Alexander von Korányi (1866-1944) was born in Budapest. He graduated in medicine in Budapest, then he moved to Strasbourg for his fellowship with F. Hoppe Seiler He devoted himself to the application of a physicochemical approach in the study of renal function in health and disease. Claude Bemard has postulated that healthy human organism is characterized by stable asmotic concentration of "milieu intérieur. Korányi assumed that kidneys regulate the osmolality of urine in such a way that the osmolality of blood should remain constant, concluding that the kidneys control the milieu interior (1894)
 
He employed the measurement of freezing point depression (FDP) to follow the osmolality of urine and blood in many different conditions in order to better understand the kidney function under normal and pathophysiological states (1). He recognized the marked reserved capacity of the kidneys to change the osmolality of the urine. In a patient with a one-side ureterostomy he demonstrated that FDP of urine from the diseased kidney changed less than that of in the contralateral healthy kidney. He concluded that the urine FDP is dependent on the state of kidney function and not on systemic metabolic change. He also postulated, based on his measurements, that the difference between the achievable minimal and maximal FDP, decreases proportional to the severity of the kidney disease. He recognized that the maximum FDP decreases while the minimum FDP increases by the progression of the renal disease and finally both values get close to the FDP value of blood. To describe this process he first coined the terms "hyposthenuria" and "isosthenuria". In his opinion, since less molecules were found in the urine of a diseased kidney, the retention of molecules caused the characteristic symptoms of renal failure (1896). Thus renal failure as a functional term was established by v. Korányi as it was emphasized also by Volhard, (1938 Buenos Aires) He also observed and recognized the hyposthenuric compensatory polyuria.

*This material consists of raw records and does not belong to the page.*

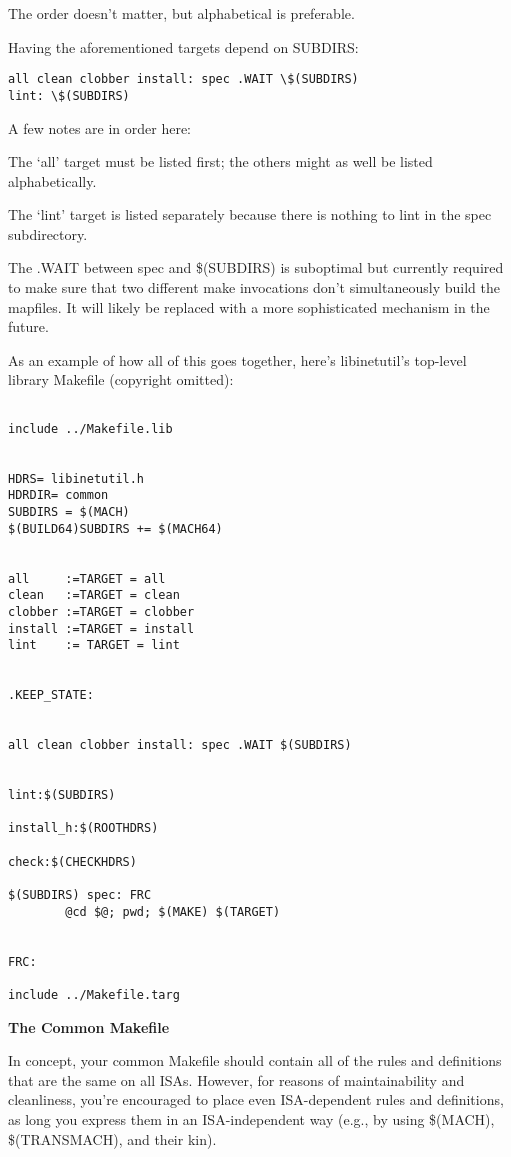 \documentclass{article}
\begin{document}
The order doesn't matter, but alphabetical is preferable.

Having the aforementioned targets depend on SUBDIRS:

\begin{verbatim}
all clean clobber install: spec .WAIT \$(SUBDIRS)
lint: \$(SUBDIRS)
\end{verbatim}

A few notes are in order here:

The `all' target must be listed first; the others might as well be listed
alphabetically.

The `lint' target is listed separately because there is nothing to lint in the
spec subdirectory.

The .WAIT between spec and \$(SUBDIRS) is suboptimal but currently required to
make sure that two different make invocations don't simultaneously build the
mapfiles. It will likely be replaced with a more sophisticated mechanism in the
future.

As an example of how all of this goes together, here's libinetutil's top-level
library Makefile (copyright omitted):

\begin{verbatim}

include ../Makefile.lib


HDRS= libinetutil.h
HDRDIR= common
SUBDIRS = $(MACH)
$(BUILD64)SUBDIRS += $(MACH64)


all     :=TARGET = all
clean   :=TARGET = clean
clobber :=TARGET = clobber
install :=TARGET = install
lint    := TARGET = lint


.KEEP_STATE:


all clean clobber install: spec .WAIT $(SUBDIRS)


lint:$(SUBDIRS)

install_h:$(ROOTHDRS)

check:$(CHECKHDRS)

$(SUBDIRS) spec: FRC
        @cd $@; pwd; $(MAKE) $(TARGET)


FRC:

include ../Makefile.targ

\end{verbatim}

{\bf The Common Makefile}

\vspace{0.1cm}
In concept, your common Makefile should contain all of the rules and
definitions that are the same on all ISAs. However, for reasons of
maintainability and cleanliness, you're encouraged to place even ISA-dependent
rules and definitions, as long you express them in an ISA-independent way
(e.g., by using \$(MACH), \$(TRANSMACH), and their kin).
\end{document}
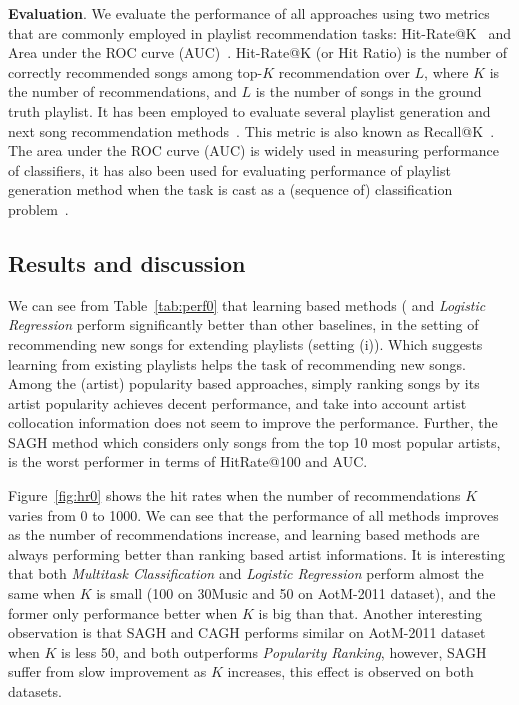 {\bf Evaluation}.
We evaluate the performance of all approaches using two metrics that are commonly employed in playlist recommendation tasks:
Hit-Rate@K~\cite{hariri2012context} and Area under the ROC curve (AUC)~\cite{manning2008introIR}.
%
%
Hit-Rate@K (or Hit Ratio) is the number of correctly recommended songs among top-$K$ recommendation over $L$,
where $K$ is the number of recommendations, and $L$ is the number of songs in the ground truth playlist.
It has been employed to evaluate several playlist generation and next song recommendation
methods~\cite{hariri2012context,bonnin2013evaluating,bonnin2015automated,jannach2015beyond}.
This metric is also known as Recall@K~\cite{schedl2017}.
%
The area under the ROC curve (AUC) is widely used in measuring performance of classifiers,
it has also been used for evaluating performance of playlist generation method when the task
is cast as a (sequence of) classification problem~\cite{ben2017groove}.


\subsection{Results and discussion}

We can see from Table~\ref{tab:perf0} that learning based methods (
and {\it Logistic Regression} perform significantly better than other baselines, in the setting of
recommending new songs for extending playlists (setting (i)).
Which suggests learning from existing playlists helps the task of recommending new songs.
Among the (artist) popularity based approaches, 
simply ranking songs by its artist popularity achieves decent performance,
and take into account artist collocation information does not seem to improve the performance.
Further, the SAGH method which considers only songs from the top 10 most popular artists,
is the worst performer in terms of HitRate@100 and AUC.

Figure~\ref{fig:hr0} shows the hit rates when the number of recommendations $K$ varies from 0 to 1000.
We can see that the performance of all methods improves as the number of recommendations increase,
and learning based methods are always performing better than ranking based artist informations.
It is interesting that both {\it Multitask Classification} and {\it Logistic Regression} perform 
almost the same when $K$ is small (100 on 30Music and 50 on AotM-2011 dataset), 
and the former only performance better when $K$ is big than that.
Another interesting observation is that SAGH and CAGH performs similar on AotM-2011 dataset when $K$
is less 50, and both outperforms {\it Popularity Ranking}, however, SAGH suffer from slow improvement
as $K$ increases, this effect is observed on both datasets.


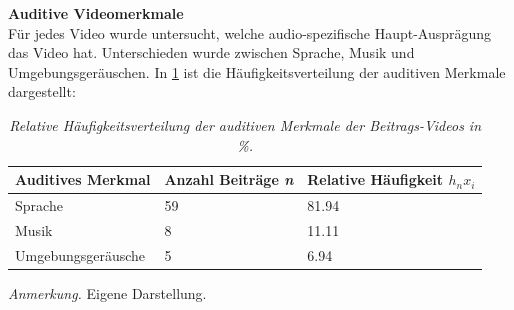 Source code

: \documentclass[12pt,a4paper]{article}        %
\begin{document}
\textbf{Auditive Videomerkmale}\\
Für jedes Video wurde untersucht, welche audio-spezifische Haupt-Ausprägung das Video hat. Unterschieden wurde zwischen Sprache, Musik und Umgebungsgeräuschen. In \ref{tab:results_auditive_specifications} ist die Häufigkeitsverteilung der auditiven Merkmale dargestellt:
\begin{table}[H]
  \caption{\textit{Relative Häufigkeitsverteilung der auditiven Merkmale der Beitrags-Videos in \%.}}
  \label{tab:results_auditive_specifications}
  \centering
  \begin{tabular}{|l|l|l|} \hline
    \textbf{Auditives Merkmal} & \textbf{Anzahl Beiträge \textit{n}}& \textbf{Relative Häufigkeit \({h_n}{x_i}\)} \\ \hline
    Sprache & 59 & 81.94 \\ \hline
    Musik & 8 & 11.11 \\ \hline
    Umgebungsgeräusche & 5 & 6.94 \\ \hline
  \end{tabular}
  \footnotesize\textit{Anmerkung.} Eigene Darstellung.
\end{table}
\end{document}
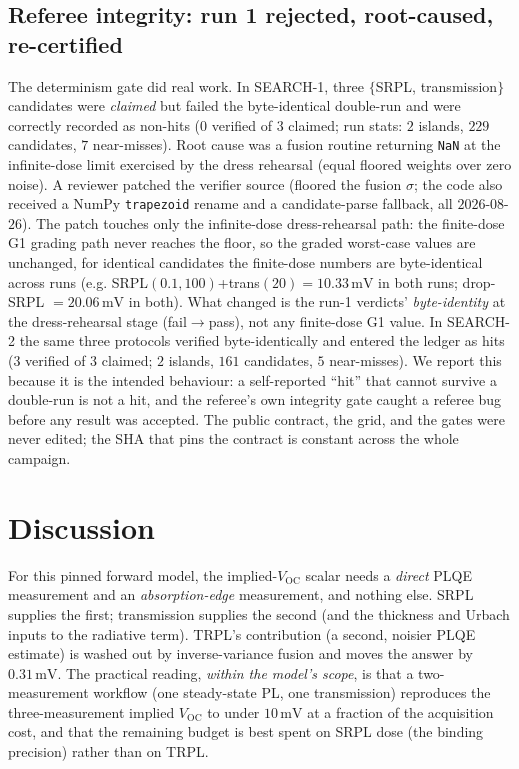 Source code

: \documentclass[11pt]{article}
\newcommand{\Voc}{V_{\mathrm{OC}}}
\newcommand{\mV}{\,\mathrm{mV}}
\begin{document}
\subsection{Referee integrity: run 1 rejected, root-caused, re-certified}
\label{sec:integrity}

The determinism gate did real work. In SEARCH-1, three $\{$SRPL, transmission$\}$ candidates were \emph{claimed} but failed the byte-identical double-run and were correctly recorded as non-hits ($0$ verified of $3$ claimed; run stats: $2$ islands, $229$ candidates, $7$ near-misses). Root cause was a fusion routine returning \texttt{NaN} at the infinite-dose limit exercised by the dress rehearsal (equal floored weights over zero noise). A reviewer patched the verifier source (floored the fusion $\sigma$; the code also received a NumPy \texttt{trapezoid} rename and a candidate-parse fallback, all $2026$-$08$-$26$). The patch touches only the infinite-dose dress-rehearsal path: the finite-dose G1 grading path never reaches the floor, so the graded worst-case values are unchanged, for identical candidates the finite-dose numbers are byte-identical across runs (e.g. SRPL$(0.1,100)$+trans$(20)=10.33\mV$ in both runs; drop-SRPL $=20.06\mV$ in both). What changed is the run-1 verdicts' \emph{byte-identity} at the dress-rehearsal stage (fail$\to$pass), not any finite-dose G1 value. In SEARCH-2 the same three protocols verified byte-identically and entered the ledger as hits ($3$ verified of $3$ claimed; $2$ islands, $161$ candidates, $5$ near-misses). We report this because it is the intended behaviour: a self-reported ``hit'' that cannot survive a double-run is not a hit, and the referee's own integrity gate caught a referee bug before any result was accepted. The public contract, the grid, and the gates were never edited; the SHA that pins the contract is constant across the whole campaign.

\section{Discussion}

For this pinned forward model, the implied-$\Voc$ scalar needs a \emph{direct} PLQE measurement and an \emph{absorption-edge} measurement, and nothing else. SRPL supplies the first; transmission supplies the second (and the thickness and Urbach inputs to the radiative term). TRPL's contribution (a second, noisier PLQE estimate) is washed out by inverse-variance fusion and moves the answer by $0.31\mV$. The practical reading, \emph{within the model's scope}, is that a two-measurement workflow (one steady-state PL, one transmission) reproduces the three-measurement implied $\Voc$ to under $10\mV$ at a fraction of the acquisition cost, and that the remaining budget is best spent on SRPL dose (the binding precision) rather than on TRPL.
\end{document}
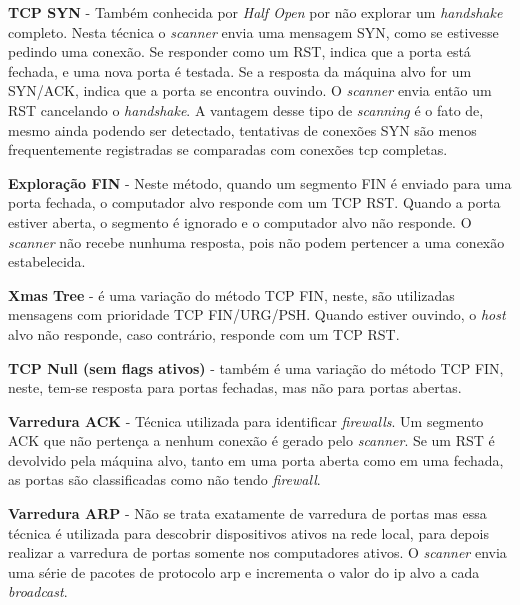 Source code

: \textbf{TCP SYN} - Também conhecida por \textit{Half Open} por não explorar um \textit{handshake} completo. Nesta técnica o \textit{scanner} envia uma mensagem SYN, como se estivesse pedindo uma conexão. Se responder como um RST, indica que a porta está fechada, e uma nova porta é testada. Se a resposta da máquina alvo for um SYN/ACK, indica que a porta se encontra ouvindo. O \textit{scanner} envia então um RST cancelando o \textit{handshake}. A vantagem desse tipo de \textit{scanning} é o fato de, mesmo ainda podendo ser detectado, tentativas de conexões SYN são menos frequentemente registradas se comparadas com conexões \gls{tcp} completas. %

\textbf{Exploração FIN} - Neste método, quando um segmento FIN é enviado para uma porta fechada, o computador alvo responde com um TCP RST. Quando a porta estiver aberta, o segmento é ignorado e o computador alvo não responde. O \textit{scanner} não recebe nunhuma resposta, pois não podem pertencer a uma conexão estabelecida. %

\textbf{Xmas Tree} - é uma variação do método TCP FIN, neste, são utilizadas mensagens com prioridade TCP FIN/URG/PSH. Quando estiver ouvindo, o \textit{host} alvo não responde, caso contrário, responde com um TCP RST. %

\textbf{TCP Null (sem flags ativos)} - também é uma variação do método TCP FIN, neste, tem-se resposta para portas fechadas, mas não para portas abertas.%

\textbf{Varredura ACK} - Técnica utilizada para identificar \textit{firewalls}. Um segmento ACK que não pertença a nenhum conexão é gerado pelo \textit{scanner}. Se um RST é devolvido pela máquina alvo, tanto em uma porta aberta como em uma fechada, as portas são classificadas como não tendo \textit{firewall}.

\textbf{Varredura ARP} - Não se trata exatamente de varredura de portas mas essa técnica é utilizada para descobrir dispositivos ativos na rede local, para depois realizar a varredura de portas somente nos computadores ativos. O \textit{scanner} envia uma série de pacotes de protocolo \gls{arp} \cite{RFC0826} e incrementa o valor do \gls{ip} alvo a cada \textit{broadcast}.

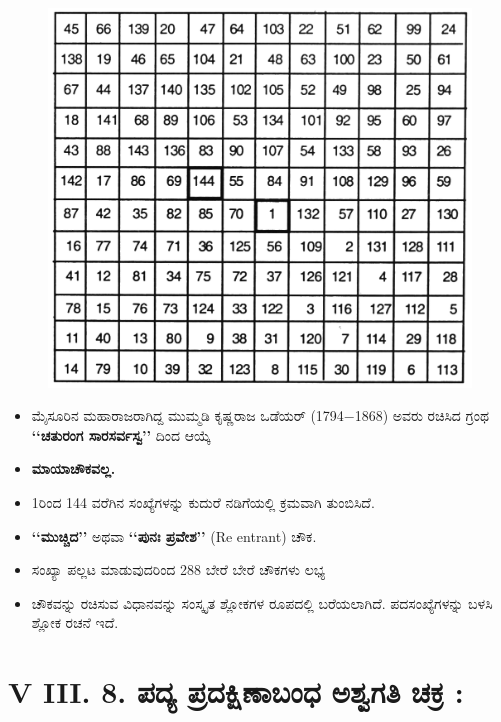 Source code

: \begin{figure}[H]
\includegraphics[scale=1.1]{src/figures/chap6/fig6-10.jpg}
\end{figure}
\begin{itemize}
	\item ಮೈಸೂರಿನ ಮಹಾರಾಜರಾಗಿದ್ದ ಮುಮ್ಮಡಿ ಕೃಷ್ಣರಾಜ ಒಡೆಯರ್ (1794$-$1868) ಅವರು ರಚಿಸಿದ ಗ್ರಂಥ \textbf{‘‘ಚತುರಂಗ ಸಾರಸರ್ವಸ್ವ’’} ದಿಂದ ಆಯ್ಕೆ \smallskip
	\item \textbf{ಮಾಯಾಚೌಕವಲ್ಲ.}\smallskip
	\item 1ರಿಂದ 144 ವರೆಗಿನ ಸಂಖ್ಯೆಗಳನ್ನು ಕುದುರೆ ನಡಿಗೆಯಲ್ಲಿ ಕ್ರಮವಾಗಿ ತುಂಬಿಸಿದೆ.\smallskip
	\item \textbf{‘‘ಮುಚ್ಚಿದ’’} ಅಥವಾ \textbf{‘‘ಪುನಃ ಪ್ರವೇಶ’’} (Re entrant) ಚೌಕ.\smallskip
	\item ಸಂಖ್ಯಾ ಪಲ್ಲಟ ಮಾಡುವುದರಿಂದ 288 ಬೇರೆ ಬೇರೆ ಚೌಕಗಳು ಲಭ್ಯ\smallskip
	\item ಚೌಕವನ್ನು ರಚಿಸುವ ವಿಧಾನವನ್ನು ಸಂಸ್ಕೃತ ಶ್ಲೋಕಗಳ ರೂಪದಲ್ಲಿ ಬರೆಯಲಾಗಿದೆ. ಪದಸಂಖ್ಯೆಗಳನ್ನು ಬಳಸಿ ಶ್ಲೋಕ ರಚನೆ ಇದೆ.
\end{itemize}

\section*{V III. 8. ಪದ್ಯ ಪ್ರದಕ್ಷಿಣಾಬಂಧ ಅಶ್ವಗತಿ ಚಕ್ರ :}

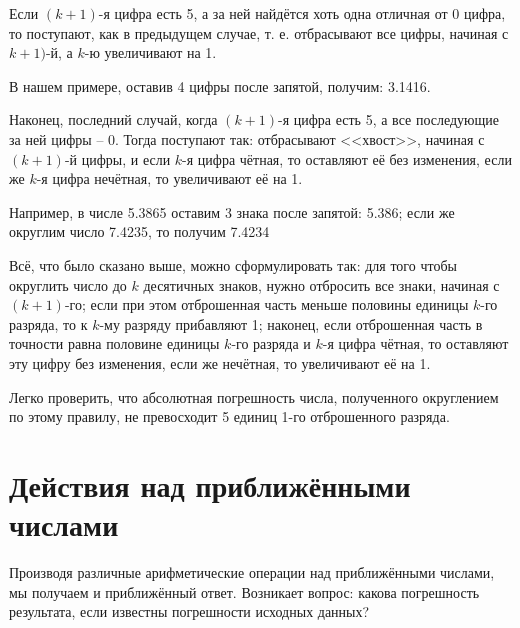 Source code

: Если $(k + 1)$-я цифра есть 5, а за ней найдётся хоть одна отличная от 0 цифра,
то поступают, как в предыдущем случае, т. е. отбрасывают все цифры, начиная с
$k + 1)$-й, а $k$-ю увеличивают на 1.

В нашем примере, оставив 4 цифры после запятой, получим: 3.1416.

Наконец, последний случай, когда $(k + 1)$-я цифра есть 5, а все последующие за
ней цифры -- 0. Тогда поступают так: отбрасывают <<хвост>>, начиная с
$(k + 1)$-й цифры, и если $k$-я цифра чётная, то оставляют её без изменения,
если же $k$-я цифра нечётная, то увеличивают её на 1.

Например, в числе 5.3865 оставим 3 знака после запятой: 5.386; если же округлим
число 7.4235, то получим 7.4234

Всё, что было сказано выше, можно сформулировать так: для того чтобы округлить
число до $k$ десятичных знаков, нужно отбросить все знаки, начиная с $(k +
1)$-го; если при этом отброшенная часть меньше половины единицы $k$-го разряда,
то к $k$-му разряду прибавляют 1; наконец, если отброшенная часть в точности
равна половине единицы $k$-го разряда и $k$-я цифра чётная, то оставляют эту
цифру без изменения, если же нечётная, то увеличивают её на 1.

Легко проверить, что абсолютная погрешность числа, полученного округлением по
этому правилу, не превосходит 5 единиц 1-го отброшенного разряда.

\section{Действия над приближёнными числами}
Производя различные арифметические операции над приближёнными числами, мы
получаем и приближённый ответ. Возникает вопрос: какова погрешность результата,
если известны погрешности исходных данных?
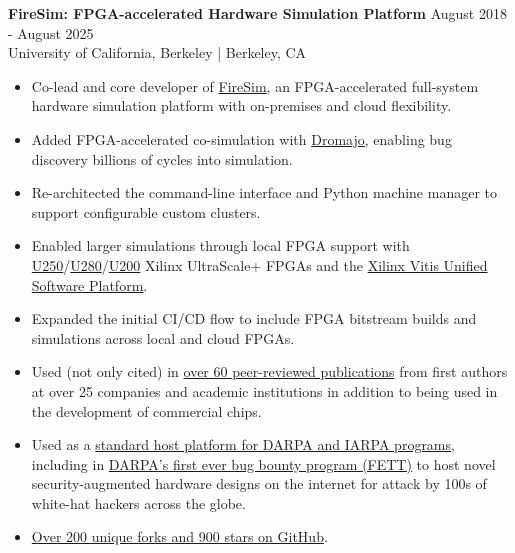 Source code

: \documentclass[line]{res}
\begin{document}
\begin{resume}
\label{sec:firesim}
\textbf{FireSim: FPGA-accelerated Hardware Simulation Platform} \hfill August 2018 - August 2025
\\
University of California, Berkeley | Berkeley, CA
\\
\vspace{-3mm}
\begin{itemize}
\item Co-lead and core developer of \href{https://fires.im/}{FireSim}, an FPGA-accelerated full-system hardware simulation platform with on-premises and cloud flexibility.
\item Added FPGA-accelerated co-simulation with \href{https://github.com/chipsalliance/dromajo}{Dromajo}, enabling bug discovery billions of cycles into simulation.
\item Re-architected the command-line interface and Python machine manager to support configurable custom clusters.
\item Enabled larger simulations through local FPGA support with \href{https://www.amd.com/en/products/accelerators/alveo/u250/a-u250-a64g-pq-g.html}{U250}/\href{https://docs.amd.com/r/en-US/ds963-u280}{U280}/\href{https://www.amd.com/en/products/accelerators/alveo/u200/a-u200-a64g-pq-g.html}{U200} Xilinx UltraScale+ FPGAs and the \href{https://www.amd.com/en/products/software/adaptive-socs-and-fpgas/vitis.html}{Xilinx Vitis Unified Software Platform}.
\item Expanded the initial CI/CD flow to include FPGA bitstream builds and simulations across local and cloud FPGAs.
\item Used (not only cited) in \href{https://fires.im/publications/#userpapers}{over 60 peer-reviewed publications} from first authors at over 25 companies and academic institutions in addition to being used in the development of commercial chips.
\item Used as a \href{https://fires.im/workshop-2023/}{standard host platform for DARPA and IARPA programs}, including in \href{https://fett.darpa.mil/}{DARPA's first ever bug bounty program (FETT)} to host novel security-augmented hardware designs on the internet for attack by 100s of white-hat hackers across the globe.
\item \href{https://github.com/firesim/firesim}{Over 200 unique forks and 900 stars on GitHub}.
\end{itemize}

\vspace{-2mm}


\end{resume}
\end{document}
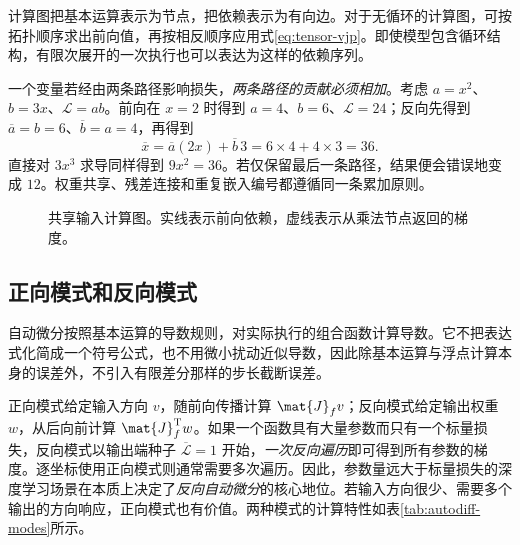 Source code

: \documentclass[../textbook.tex]{subfiles}
\begin{document}
计算图把基本运算表示为节点，把依赖表示为有向边。对于无循环的计算图，可按拓扑顺序求出前向值，再按相反顺序应用式\eqref{eq:tensor-vjp}。即使模型包含循环结构，有限次展开的一次执行也可以表达为这样的依赖序列。

一个变量若经由两条路径影响损失，\emph{两条路径的贡献必须相加}。考虑 $a=x^2$、$b=3x$、$\mathcal L=ab$。前向在 $x=2$ 时得到 $a=4$、$b=6$、$\mathcal L=24$；反向先得到 $\overline a=b=6$、$\overline b=a=4$，再得到
\begin{equation}
 \overline x=\overline a(2x)+\overline b\,3
 =6\times4+4\times3=36.
\end{equation}
直接对 $3x^3$ 求导同样得到 $9x^2=36$。若仅保留最后一条路径，结果便会错误地变成 $12$。权重共享、残差连接和重复嵌入编号都遵循同一条累加原则。

\begin{figure}[htbp]
\centering
{}
\caption[共享输入计算图]{共享输入计算图。实线表示前向依赖，虚线表示从乘法节点返回的梯度。}\label{fig:autodiff-shared-input}
\end{figure}

\subsection{正向模式和反向模式}
自动微分按照基本运算的导数规则，对实际执行的组合函数计算导数。它不把表达式化简成一个符号公式，也不用微小扰动近似导数，因此除基本运算与浮点计算本身的误差外，不引入有限差分那样的步长截断误差。

正向模式给定输入方向 $v$，随前向传播计算 $\mat{J}_fv$；反向模式给定输出权重 $w$，从后向前计算 $\mat{J}_f^{\mathrm{T}}w$。如果一个函数具有大量参数而只有一个标量损失，反向模式以输出端种子 $\overline{\mathcal L}=1$ 开始，\emph{一次反向遍历}即可得到所有参数的梯度。逐坐标使用正向模式则通常需要多次遍历。因此，参数量远大于标量损失的深度学习场景在本质上决定了\emph{反向自动微分}的核心地位。若输入方向很少、需要多个输出的方向响应，正向模式也有价值。两种模式的计算特性如表\ref{tab:autodiff-modes}所示。
\end{document}
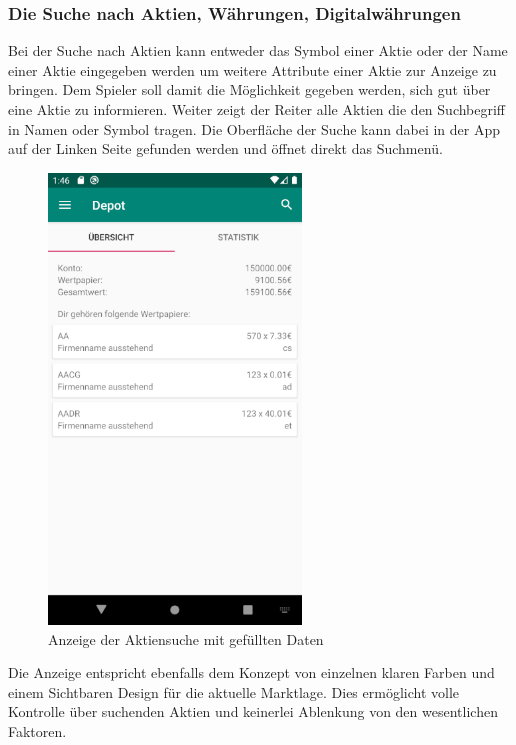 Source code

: \documentclass[10pt]{scrartcl}
\begin{document}
\subsubsection{Die Suche nach Aktien, Währungen, Digitalwährungen}

Bei der Suche nach Aktien kann entweder das Symbol einer Aktie oder der Name einer Aktie eingegeben werden um weitere Attribute einer Aktie zur Anzeige zu bringen. Dem Spieler soll damit die Möglichkeit gegeben werden, sich gut über eine Aktie zu informieren. Weiter zeigt der Reiter alle Aktien die den Suchbegriff in Namen oder Symbol tragen. Die Oberfläche der Suche kann dabei in der App auf der Linken Seite gefunden werden und öffnet direkt das Suchmenü.

\begin{figure}[H]
	\centering
	\includegraphics[width=0.6\textwidth]{Bilder/Prsi/einstieg.png}
	\caption{Anzeige der Aktiensuche mit gefüllten Daten}
\end{figure}

Die Anzeige entspricht ebenfalls dem Konzept von einzelnen klaren Farben und einem Sichtbaren Design für die aktuelle Marktlage. Dies ermöglicht volle Kontrolle über suchenden Aktien und keinerlei Ablenkung von den wesentlichen Faktoren.
\end{document}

He pin pointed the general malpractice of that time which was the withdrawal of fluid intake under this condition. Based on the results of his functional studies, v. Korányi adjusted
the patient's diet and life style to the remaining functional capacity of the kidney (2,3,4).
 
He stated: "If we would be able to control the diet of kidney diseased patients in such a way that the number of molecules produced by the metabolism would not exceed the remaining molecular excretion capacity of the kidney then we would do a world of benefit for the patients." Alexander von Korányi was nominated for Nobel prize for his renal researches as it has been documented in the publication produced by the Nobel Institute (5). An inscript of the publication reads as: "In his studies of the functions of the kidneys, A. von Korányi employed at an early date physicochemical methods. He found that while the variations in the lowering of the freezing point of blood are extremely small, they are usually considerable in the case of urine, owing the differences in its solid contents. In the case of certain kidney diseases, von Korányi noticed that the variations had become smaller and utilized the reduction in the range of toleration to measure the extent of the defects in the kidneys. 
 
While these were an important step in the application to medicine of the advances made in physical chemistry, they were not held to merit a Nobel Prize." Korányi's accomplishments in nephrology might not have been enough to have recognized him as a Nobel prize laureate, yet it is certainly enough to appreciate him as the one whose works created a milestone in the development of nephrology.